======== Data for analysis ========

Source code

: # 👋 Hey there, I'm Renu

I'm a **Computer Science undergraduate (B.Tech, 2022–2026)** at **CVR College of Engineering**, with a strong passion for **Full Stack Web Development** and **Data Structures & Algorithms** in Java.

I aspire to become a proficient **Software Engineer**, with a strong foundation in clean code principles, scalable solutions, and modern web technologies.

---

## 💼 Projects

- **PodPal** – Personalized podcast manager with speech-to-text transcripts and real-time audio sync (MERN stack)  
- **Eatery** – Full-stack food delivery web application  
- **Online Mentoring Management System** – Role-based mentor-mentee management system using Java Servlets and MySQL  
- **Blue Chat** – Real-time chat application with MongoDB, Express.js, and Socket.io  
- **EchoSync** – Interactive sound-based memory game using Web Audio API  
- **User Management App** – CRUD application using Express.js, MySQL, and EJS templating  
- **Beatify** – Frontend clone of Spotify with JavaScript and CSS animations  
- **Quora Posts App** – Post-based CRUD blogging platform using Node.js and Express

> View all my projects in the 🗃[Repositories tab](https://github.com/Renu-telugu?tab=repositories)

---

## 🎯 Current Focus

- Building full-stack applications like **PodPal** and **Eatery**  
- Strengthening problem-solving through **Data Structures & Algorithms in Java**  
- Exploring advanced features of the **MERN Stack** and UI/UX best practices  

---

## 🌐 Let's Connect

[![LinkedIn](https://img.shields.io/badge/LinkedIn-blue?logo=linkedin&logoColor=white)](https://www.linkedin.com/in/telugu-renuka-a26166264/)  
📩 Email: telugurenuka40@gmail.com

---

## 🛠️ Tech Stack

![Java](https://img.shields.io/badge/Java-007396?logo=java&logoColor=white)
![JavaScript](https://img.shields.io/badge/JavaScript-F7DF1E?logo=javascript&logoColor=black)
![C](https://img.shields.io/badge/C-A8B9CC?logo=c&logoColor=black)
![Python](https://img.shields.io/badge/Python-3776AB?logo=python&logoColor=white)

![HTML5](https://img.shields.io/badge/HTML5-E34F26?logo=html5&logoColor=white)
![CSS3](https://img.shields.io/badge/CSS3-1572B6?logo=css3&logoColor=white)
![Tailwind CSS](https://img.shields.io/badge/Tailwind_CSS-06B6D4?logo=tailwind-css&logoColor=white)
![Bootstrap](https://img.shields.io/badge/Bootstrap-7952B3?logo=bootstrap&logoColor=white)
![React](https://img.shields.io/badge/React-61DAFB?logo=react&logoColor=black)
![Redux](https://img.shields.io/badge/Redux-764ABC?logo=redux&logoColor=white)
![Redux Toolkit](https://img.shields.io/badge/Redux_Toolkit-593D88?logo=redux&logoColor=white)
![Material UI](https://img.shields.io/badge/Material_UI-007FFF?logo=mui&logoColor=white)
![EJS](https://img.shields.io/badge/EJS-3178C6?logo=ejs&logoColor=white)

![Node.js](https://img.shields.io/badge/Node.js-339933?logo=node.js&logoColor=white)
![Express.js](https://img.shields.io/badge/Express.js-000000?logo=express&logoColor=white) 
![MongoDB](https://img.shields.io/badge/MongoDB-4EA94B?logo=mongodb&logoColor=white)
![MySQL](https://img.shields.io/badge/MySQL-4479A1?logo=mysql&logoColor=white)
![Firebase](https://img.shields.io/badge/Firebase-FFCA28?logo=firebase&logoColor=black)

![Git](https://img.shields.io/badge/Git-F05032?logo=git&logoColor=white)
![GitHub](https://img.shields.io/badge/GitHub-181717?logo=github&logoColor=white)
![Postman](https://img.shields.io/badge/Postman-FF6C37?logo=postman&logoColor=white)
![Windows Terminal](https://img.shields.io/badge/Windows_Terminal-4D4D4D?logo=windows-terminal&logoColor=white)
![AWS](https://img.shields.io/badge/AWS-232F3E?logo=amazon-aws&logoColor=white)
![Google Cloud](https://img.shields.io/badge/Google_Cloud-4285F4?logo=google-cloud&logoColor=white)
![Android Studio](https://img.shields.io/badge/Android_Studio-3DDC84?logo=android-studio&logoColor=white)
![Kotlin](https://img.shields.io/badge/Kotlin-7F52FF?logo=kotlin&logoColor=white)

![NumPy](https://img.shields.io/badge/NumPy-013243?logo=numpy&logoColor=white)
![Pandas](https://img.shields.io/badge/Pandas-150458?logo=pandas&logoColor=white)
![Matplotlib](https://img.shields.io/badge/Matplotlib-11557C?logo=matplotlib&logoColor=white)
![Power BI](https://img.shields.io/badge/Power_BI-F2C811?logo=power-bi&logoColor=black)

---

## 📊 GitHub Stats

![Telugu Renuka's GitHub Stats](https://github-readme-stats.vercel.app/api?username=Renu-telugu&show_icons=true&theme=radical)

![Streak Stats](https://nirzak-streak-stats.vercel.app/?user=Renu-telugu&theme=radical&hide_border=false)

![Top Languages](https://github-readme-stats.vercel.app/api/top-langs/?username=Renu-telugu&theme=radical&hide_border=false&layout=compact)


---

========

■ **Your goal**
Which lines in the records above contain the word "redux"? Copy each one.

■ **Exercise output**
![Redux](https://img.shields.io/badge/Redux-764ABC?logo=redux&logoColor=white)
![Redux Toolkit](https://img.shields.io/badge/Redux_Toolkit-593D88?logo=redux&logoColor=white)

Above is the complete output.